Records excerpted from a collection

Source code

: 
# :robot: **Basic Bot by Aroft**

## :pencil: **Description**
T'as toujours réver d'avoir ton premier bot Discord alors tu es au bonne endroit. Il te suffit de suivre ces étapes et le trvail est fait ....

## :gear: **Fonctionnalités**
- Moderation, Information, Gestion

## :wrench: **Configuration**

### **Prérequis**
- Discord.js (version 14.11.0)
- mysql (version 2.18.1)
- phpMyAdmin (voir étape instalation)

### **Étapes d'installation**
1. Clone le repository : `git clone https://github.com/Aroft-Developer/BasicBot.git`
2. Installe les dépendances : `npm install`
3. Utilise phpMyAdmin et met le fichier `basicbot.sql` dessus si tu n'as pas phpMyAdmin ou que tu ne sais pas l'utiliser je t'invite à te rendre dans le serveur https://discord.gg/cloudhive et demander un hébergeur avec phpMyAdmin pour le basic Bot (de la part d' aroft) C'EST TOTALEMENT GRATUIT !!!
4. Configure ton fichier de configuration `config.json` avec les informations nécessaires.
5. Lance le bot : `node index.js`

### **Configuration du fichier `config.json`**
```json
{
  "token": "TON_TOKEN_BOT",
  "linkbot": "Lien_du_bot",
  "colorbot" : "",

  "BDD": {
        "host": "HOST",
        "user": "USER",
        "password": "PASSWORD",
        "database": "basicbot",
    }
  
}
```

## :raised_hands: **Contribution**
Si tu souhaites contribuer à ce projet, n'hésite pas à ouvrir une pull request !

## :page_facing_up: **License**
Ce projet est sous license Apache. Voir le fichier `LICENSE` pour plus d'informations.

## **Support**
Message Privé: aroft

• **Activity**: Reproduce exactly what appears from the line containing "Si tu souhaites" down to the final line of the data.

• **Answer box**:
Si tu souhaites contribuer à ce projet, n'hésite pas à ouvrir une pull request !

## :page_facing_up: **License**
Ce projet est sous license Apache. Voir le fichier `LICENSE` pour plus d'informations.

## **Support**
Message Privé: aroft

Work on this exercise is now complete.